Walking With Ghosts
Landmark presented by Neal Street and Playful Productions
Gabriel Byrne’s one-man show, written and performed by him, is an adaptation of his best-selling 2021 memoir, Walking With Ghosts, a meditation on childhood and also a reconciliation with the past.
The performance, deeply felt and expertly directed by Lonny Price, feels like a confession. Byrne, 72 years old now, recounts and enacts moments from his working-class youth in Dublin. He is both serious and funny.
He remembers having tea with his mum in a posh hotel and his first visit to the cinema with his granny. He remembers being caned by a brutal maths teacher and riding on a bus with a drunken Brendan Behan. He gives a vivid description of his own alcoholism, waking one morning on the street with a complete stranger and having no recollection of how he and she got to be there.
As a boy, he had wanted to be a priest. He gives a tense account of his 12-year-old self being seduced by a paedophile priest. He cannot forgive him because he cannot forgive himself and his shame. Many years later, he traces the care home, the priest, now old and senile, is living in, and makes a dramatic phone call. He then admits, no less dramatically, that the rage we have just heard him express was what he had wanted to say but didn’t actually say.
Byrne worked as a plumber, dishwasher and toilet attendant. He found happiness when he joined an amateur theatre group, which would lead to a small role on Irish TV which would lead to a distinguished career on stage, film and television. He has appeared in more than 80 films.

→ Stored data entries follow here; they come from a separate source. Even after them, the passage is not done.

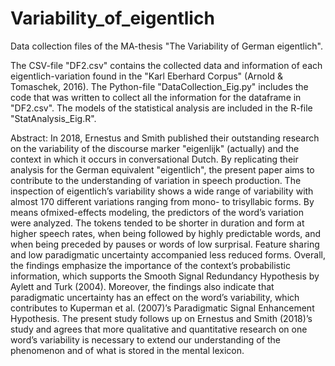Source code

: # Variability_of_eigentlich
Data collection files of the MA-thesis "The Variability of German eigentlich".

The CSV-file "DF2.csv" contains the collected data and information of each eigentlich-variation found in the "Karl Eberhard Corpus" (Arnold & Tomaschek, 2016).
The Python-file "DataCollection_Eig.py" includes the code that was written to collect all the information for the dataframe in "DF2.csv". 
The models of the statistical analysis are included in the R-file "StatAnalysis_Eig.R". 


Abstract:
In 2018, Ernestus and Smith published their outstanding research on the variability of the discourse marker "eigenlijk" (actually) and the context in which it occurs in conversational Dutch. By replicating their analysis for the German equivalent "eigentlich", the present paper aims to contribute to the understanding of variation in speech production.
The inspection of eigentlich’s variability shows a wide range of variability with almost 170 different variations ranging from mono- to trisyllabic forms. By means ofmixed-effects modeling, the predictors of the word’s variation were analyzed. The tokens tended to be shorter in duration and form at higher speech rates, when being followed by highly predictable words, and when being preceded by pauses or words of low surprisal. Feature sharing and low paradigmatic uncertainty accompanied less reduced forms.
Overall, the findings emphasize the importance of the context’s probabilistic information, which supports the Smooth Signal Redundancy Hypothesis by Aylett and Turk (2004). Moreover, the findings also indicate that paradigmatic uncertainty has an effect on the word’s variability, which contributes to Kuperman et al. (2007)’s Paradigmatic Signal Enhancement Hypothesis. The present study follows up on Ernestus and Smith (2018)’s study and agrees that more qualitative and quantitative research on one word’s variability is necessary to extend our understanding of the phenomenon and of what is stored in the mental lexicon.

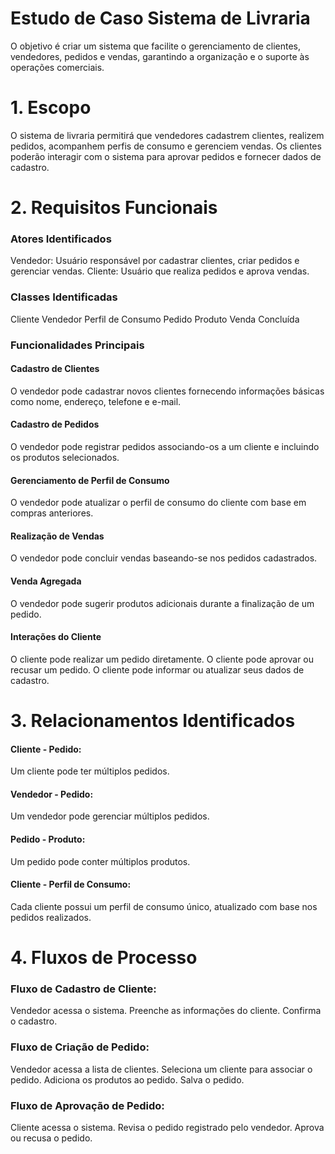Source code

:
# Estudo de Caso Sistema de Livraria

O objetivo é criar um sistema que facilite o gerenciamento de clientes, vendedores, pedidos e vendas, garantindo a organização e o suporte às operações comerciais.

# 1. Escopo
O sistema de livraria permitirá que vendedores cadastrem clientes, realizem pedidos, acompanhem perfis de consumo e gerenciem vendas. Os clientes poderão interagir com o sistema para aprovar pedidos e fornecer dados de cadastro.

# 2. Requisitos Funcionais
### Atores Identificados
Vendedor: Usuário responsável por cadastrar clientes, criar pedidos e gerenciar vendas.
Cliente: Usuário que realiza pedidos e aprova vendas.
### Classes Identificadas
Cliente
Vendedor
Perfil de Consumo
Pedido
Produto
Venda Concluída
### Funcionalidades Principais
#### Cadastro de Clientes
O vendedor pode cadastrar novos clientes fornecendo informações básicas como nome, endereço, telefone e e-mail.

#### Cadastro de Pedidos
O vendedor pode registrar pedidos associando-os a um cliente e incluindo os produtos selecionados.

 #### Gerenciamento de Perfil de Consumo
O vendedor pode atualizar o perfil de consumo do cliente com base em compras anteriores.

#### Realização de Vendas
O vendedor pode concluir vendas baseando-se nos pedidos cadastrados.

#### Venda Agregada
O vendedor pode sugerir produtos adicionais durante a finalização de um pedido.

#### Interações do Cliente
O cliente pode realizar um pedido diretamente.
O cliente pode aprovar ou recusar um pedido.
O cliente pode informar ou atualizar seus dados de cadastro.


# 3. Relacionamentos Identificados
#### Cliente - Pedido:
Um cliente pode ter múltiplos pedidos.
#### Vendedor - Pedido:
Um vendedor pode gerenciar múltiplos pedidos.
#### Pedido - Produto:
Um pedido pode conter múltiplos produtos.
#### Cliente - Perfil de Consumo:
Cada cliente possui um perfil de consumo único, atualizado com base nos pedidos realizados.

# 4. Fluxos de Processo
### Fluxo de Cadastro de Cliente:
Vendedor acessa o sistema.
Preenche as informações do cliente.
Confirma o cadastro.

### Fluxo de Criação de Pedido:
Vendedor acessa a lista de clientes.
Seleciona um cliente para associar o pedido.
Adiciona os produtos ao pedido.
Salva o pedido.

### Fluxo de Aprovação de Pedido:
Cliente acessa o sistema.
Revisa o pedido registrado pelo vendedor.
Aprova ou recusa o pedido.
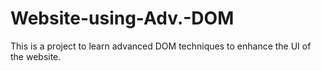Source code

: # Website-using-Adv.-DOM
This is a project to learn advanced DOM techniques to enhance the UI of the website.
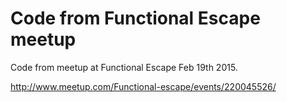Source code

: Code from Functional Escape meetup
==================================

Code from meetup at Functional Escape Feb 19th 2015.

http://www.meetup.com/Functional-escape/events/220045526/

His first Hollywood role was in the 1983 all-star television mini-series Wagner starring Richard Burton, his idol. They got drunk together. He asked him what fame was like and Burton said it was like being inside a box with people on the outside beating on it.
Byrne appeared in three plays by Eugene O’Neill on Broadway: A Moon for the Misbegotten, A Touch of the Poet and Long Day’s Journey into Night. I wish we in the UK had had the opportunity to see these awarding-winning performances.
Walking with Ghosts is like watching a trailer for the book. There will be, undoubtedly, many people, leaving the theatre, deciding, if they have not already done so, to read his memoir.